Raul De Lara
1
Works
1
Followers
Raul De Lara is a Mexican contemporary visual artist whose practice spans painting, illustration, and mixed media, with a distinctive aesthetic that bridges surrealism, folk art traditions, and contemporary pop sensibilities. His work is characterized by vibrant, saturated color palettes, intricate linework, and a recurring cast of fantastical characters, often anthropomorphic animals, masked figures, and dreamlike hybrid creatures, that draw on Mexican cultural iconography while engaging with universal themes of identity, mythology, and the subconscious. De Lara's compositions are densely layered, combining handcrafted mark-making with digital refinement, resulting in imagery that feels simultaneously timeless and urgently contemporary. De Lara has built a significant following through gallery exhibitions, art fairs, and a strong presence in the urban and lowbrow art scenes. His work has been shown in galleries across the United States, Mexico, and Europe, and he has collaborated with brands, publishers, and cultural institutions that seek out artists working at the intersection of fine art and illustration. His murals and large-scale works have appeared in public spaces across North America, extending his visual language beyond the gallery wall and into broader cultural contexts. He has also released limited-edition prints and artist merchandise that have cultivated a dedicated collector base. De Lara occupies a notable position within the contemporary Mexican diaspora art scene, contributing to a tradition of artists who synthesize indigenous and mestizo visual heritage with global contemporary art currents.

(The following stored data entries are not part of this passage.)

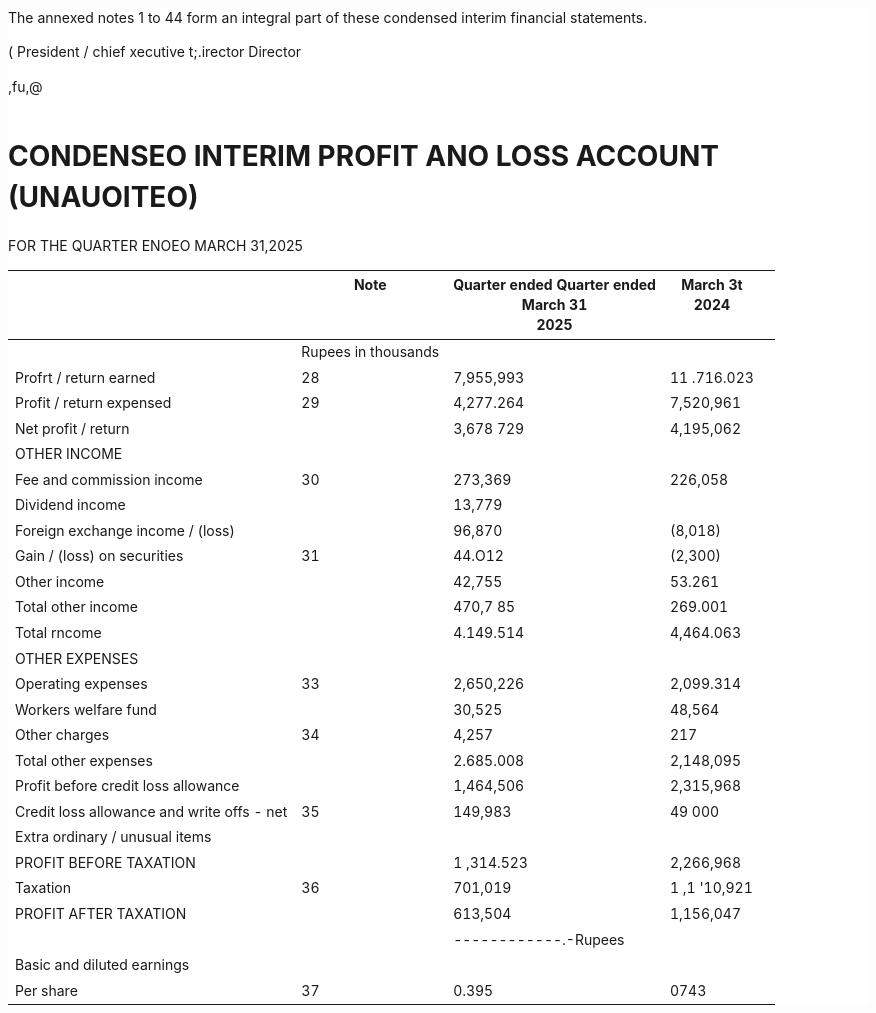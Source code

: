 The annexed notes 1 to 44 form an integral part of these condensed interim financial statements.

( President / chief xecutive t;.irector Director

,fu,@

# CONDENSEO INTERIM PROFIT ANO LOSS ACCOUNT (UNAUOITEO)

FOR THE QUARTER ENOEO MARCH 31,2025

|                                            | Note                | Quarter ended Quarter ended<br>March 31<br>2025 | March 3t<br>2024 |  |
|--------------------------------------------|---------------------|-------------------------------------------------|------------------|--|
|                                            | Rupees in thousands |                                                 |                  |  |
| Profrt / return earned                     | 28                  | 7,955,993                                       | 11 .716.023      |  |
| Profit / return expensed                   | 29                  | 4,277.264                                       | 7,520,961        |  |
| Net profit / return                        |                     | 3,678 729                                       | 4,195,062        |  |
| OTHER INCOME                               |                     |                                                 |                  |  |
| Fee and commission income                  | 30                  | 273,369                                         | 226,058          |  |
| Dividend income                            |                     | 13,779                                          |                  |  |
| Foreign exchange income / (loss)           |                     | 96,870                                          | (8,018)          |  |
| Gain / (loss) on securities                | 31                  | 44.O12                                          | (2,300)          |  |
| Other income                               |                     | 42,755                                          | 53.261           |  |
| Total other income                         |                     | 470,7 85                                        | 269.001          |  |
| Total rncome                               |                     | 4.149.514                                       | 4,464.063        |  |
| OTHER EXPENSES                             |                     |                                                 |                  |  |
| Operating expenses                         | 33                  | 2,650,226                                       | 2,099.314        |  |
| Workers welfare fund                       |                     | 30,525                                          | 48,564           |  |
| Other charges                              | 34                  | 4,257                                           | 217              |  |
| Total other expenses                       |                     | 2.685.008                                       | 2,148,095        |  |
| Profit before credit loss allowance        |                     | 1,464,506                                       | 2,315,968        |  |
| Credit loss allowance and write offs - net | 35                  | 149,983                                         | 49 000           |  |
| Extra ordinary / unusual items             |                     |                                                 |                  |  |
| PROFIT BEFORE TAXATION                     |                     | 1 ,314.523                                      | 2,266,968        |  |
| Taxation                                   | 36                  | 701,019                                         | 1 ,1 '10,921     |  |
| PROFIT AFTER TAXATION                      |                     | 613,504                                         | 1,156,047        |  |
|                                            |                     | ------------.-Rupees                            |                  |  |
| Basic and diluted earnings                 |                     |                                                 |                  |  |
| Per share                                  | 37                  | 0.395                                           | 0743             |  |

His work resonates with audiences drawn to the magical realist tradition in Latin American culture, while also speaking to collectors and curators invested in the evolving landscape of narrative and figurative painting. As an artist who works fluidly across commercial and fine art contexts, De Lara represents a generation of practitioners redefining the boundaries of artistic practice in the twenty-first century.
Collectors
Artists in conversation
Camille Rose Garcia
Garcia similarly fuses surrealism with pop sensibilities, populating her paintings with fantastical creatures and dark folkloric imagery rendered in vibrant, saturated color palettes that share a strong visual kinship with De Lara's aesthetic.
Jorge Alderete
Alderete works at the intersection of illustration, psychedelic imagery, and Latin American pop culture, employing bold linework and anthropomorphic characters that closely parallel De Lara's visual language and cross disciplinary approach.
Jose Guadalupe Posada
Posada's intricate printmaking tradition and iconic use of skeletal and masked figures rooted in Mexican folk culture mirrors the symbolic vocabulary and cultural iconography that De Lara consistently channels in his contemporary practice.
Artists who inspired them

Frida Kahlo

Kahlo's integration of Mexican folk traditions, symbolic hybrid imagery, and bold color into a deeply personal surrealist visual language provided a foundational model for De Lara's own synthesis of cultural iconography and fantastical narrative.
Remedios Varo
Varo's intricately rendered dreamlike worlds populated by otherworldly creatures and mystical hybrid beings deeply informed De Lara's approach to constructing surreal narrative environments with meticulous linework.

Rufino Tamayo

Tamayo's bold, vibrant color fields and his synthesis of pre Columbian and indigenous Mexican visual culture with modernist painting are key precursors to De Lara's saturated palette and engagement with deep Mexican cultural roots.